**YOUR TASK:** Repeat exactly, and only, the lines of the material below from the one that contains "on Mac to do" through its final line.

**PROVIDED MATERIAL:**
•••••

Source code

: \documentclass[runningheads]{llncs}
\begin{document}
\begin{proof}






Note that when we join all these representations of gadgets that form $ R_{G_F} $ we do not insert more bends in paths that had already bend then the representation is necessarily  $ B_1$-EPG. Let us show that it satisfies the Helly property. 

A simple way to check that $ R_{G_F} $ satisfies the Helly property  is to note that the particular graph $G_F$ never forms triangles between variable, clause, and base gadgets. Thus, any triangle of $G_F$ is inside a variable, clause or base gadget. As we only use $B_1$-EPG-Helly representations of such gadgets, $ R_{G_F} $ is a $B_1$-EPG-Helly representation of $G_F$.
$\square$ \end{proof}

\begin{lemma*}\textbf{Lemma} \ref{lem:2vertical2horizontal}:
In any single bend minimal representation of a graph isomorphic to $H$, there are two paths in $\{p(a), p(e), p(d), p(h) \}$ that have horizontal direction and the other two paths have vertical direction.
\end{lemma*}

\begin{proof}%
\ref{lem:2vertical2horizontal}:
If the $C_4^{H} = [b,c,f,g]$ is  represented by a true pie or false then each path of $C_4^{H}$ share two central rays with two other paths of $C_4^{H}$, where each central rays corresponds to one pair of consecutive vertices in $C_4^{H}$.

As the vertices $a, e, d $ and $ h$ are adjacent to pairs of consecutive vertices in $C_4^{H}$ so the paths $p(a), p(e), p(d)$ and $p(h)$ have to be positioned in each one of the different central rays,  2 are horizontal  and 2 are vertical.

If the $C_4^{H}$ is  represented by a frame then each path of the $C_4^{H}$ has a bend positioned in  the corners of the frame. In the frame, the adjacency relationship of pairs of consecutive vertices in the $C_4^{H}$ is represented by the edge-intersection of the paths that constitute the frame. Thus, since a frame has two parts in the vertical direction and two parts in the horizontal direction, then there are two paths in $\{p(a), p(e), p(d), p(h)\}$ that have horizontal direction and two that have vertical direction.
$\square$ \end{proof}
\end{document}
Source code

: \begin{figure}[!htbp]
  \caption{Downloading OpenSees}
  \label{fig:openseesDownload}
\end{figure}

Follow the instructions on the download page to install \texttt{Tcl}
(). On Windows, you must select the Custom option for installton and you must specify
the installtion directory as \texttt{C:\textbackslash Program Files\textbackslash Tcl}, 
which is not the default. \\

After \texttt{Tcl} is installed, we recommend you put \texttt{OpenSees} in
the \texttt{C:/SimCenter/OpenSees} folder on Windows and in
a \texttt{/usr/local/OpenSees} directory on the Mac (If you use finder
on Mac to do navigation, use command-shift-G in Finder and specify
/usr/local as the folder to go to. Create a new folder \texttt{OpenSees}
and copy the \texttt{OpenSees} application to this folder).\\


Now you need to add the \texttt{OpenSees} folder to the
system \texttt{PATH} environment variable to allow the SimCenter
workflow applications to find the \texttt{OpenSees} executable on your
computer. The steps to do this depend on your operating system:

•••••

**EXPECTED ANSWER:**
on Mac to do navigation, use command-shift-G in Finder and specify
/usr/local as the folder to go to. Create a new folder \texttt{OpenSees}
and copy the \texttt{OpenSees} application to this folder).\\


Now you need to add the \texttt{OpenSees} folder to the
system \texttt{PATH} environment variable to allow the SimCenter
workflow applications to find the \texttt{OpenSees} executable on your
computer. The steps to do this depend on your operating system:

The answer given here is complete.